Optimized Baxter Model of Protein Solutions: Electrostatics versus Adhesion
Peter Prinsen, Theo Odijk

TL;DR
This paper develops an optimized Baxter model for protein solutions, balancing electrostatic repulsion and adhesion to predict thermodynamic properties with good accuracy.
Contribution
It introduces a variational approach to determine effective adhesion in protein solutions considering electrostatics and adhesion.
Findings
Accurately predicts ionic-strength dependence of second virial coefficient.
Matches experimental osmotic pressure and compressibility data for lysozyme.
Provides a theoretical framework for protein interaction modeling.
Abstract
A theory is set up of spherical proteins interacting by screened electrostatics and constant adhesion, in which the effective adhesion parameter is optimized by a variational principle for the free energy.

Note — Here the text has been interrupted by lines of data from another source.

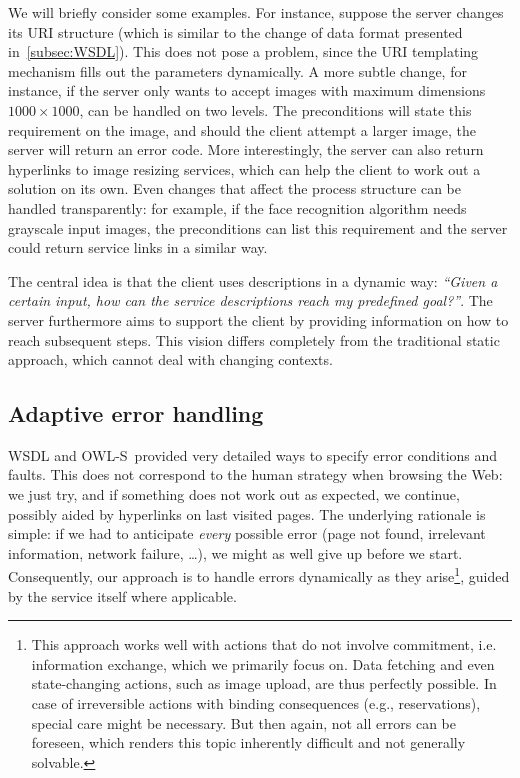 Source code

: \documentclass[smallextended]{svjour3}
\newcommand{\owls}{\mbox{OWL-S}}
\begin{document}
{We will briefly consider some examples. For instance, suppose the server changes its URI structure (which is similar to the change of data format presented in~\ref{subsec:WSDL}). This does not pose a problem, since the URI templating mechanism fills out the parameters dynamically. A more subtle change, for instance, if the server only wants to accept images with maximum dimensions $1000 \times 1000$, can be handled on two levels. The preconditions will state this requirement on the image, and should the client attempt a larger image, the server will return an error code. More interestingly, the server can also return hyperlinks to image resizing services, which can help the client to work out a solution on its own. Even changes that affect the process structure can be handled transparently: for example, if the face recognition algorithm needs grayscale input images, the preconditions can list this requirement and the server could return service links in a similar way.

The central idea is that the client uses descriptions in a dynamic way: \emph{``Given a certain input, how can the service descriptions reach my predefined goal?''}. The server furthermore aims to support the client by providing information on how to reach subsequent steps. This vision differs completely from the traditional static approach, which cannot deal with changing contexts.

\subsection{Adaptive error handling}
WSDL and \owls\ provided very detailed ways to specify error conditions and faults. This does not correspond to the human strategy when browsing the Web: we just try, and if something does not work out as expected, we continue, possibly aided by hyperlinks on last visited pages. The underlying rationale is simple: if we had to anticipate \emph{every} possible error (page not found, irrelevant information, network failure, \ldots), we might as well give up before we start. Consequently, our approach is to handle errors dynamically as they arise\footnote{This approach works well with actions that do not involve commitment, i.e. information exchange, which we primarily focus on. Data fetching and even state-changing actions, such as image upload, are thus perfectly possible. In case of irreversible actions with binding consequences (e.g., reservations), special care might be necessary. But then again, not all errors can be foreseen, which renders this topic inherently difficult and not generally solvable.}, guided by the service itself where applicable.

}
\end{document}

An analytical approach to the second virial coefficient is first outlined by balancing the repulsive electrostatics against part of the bare adhesion. A theory similar in spirit is developed at nonzero concentrations by assuming an appropriate Baxter model as the reference state. The first-order term in a functional expansion of the free energy is set equal to zero which determines the effective adhesion as a function of salt and protein concentrations. The resulting theory is shown to have fairly good predictive power for the ionic-strength dependence of both the second virial coefficient and the osmotic pressure or compressibility of lysozyme up to about 0.2 volume fraction.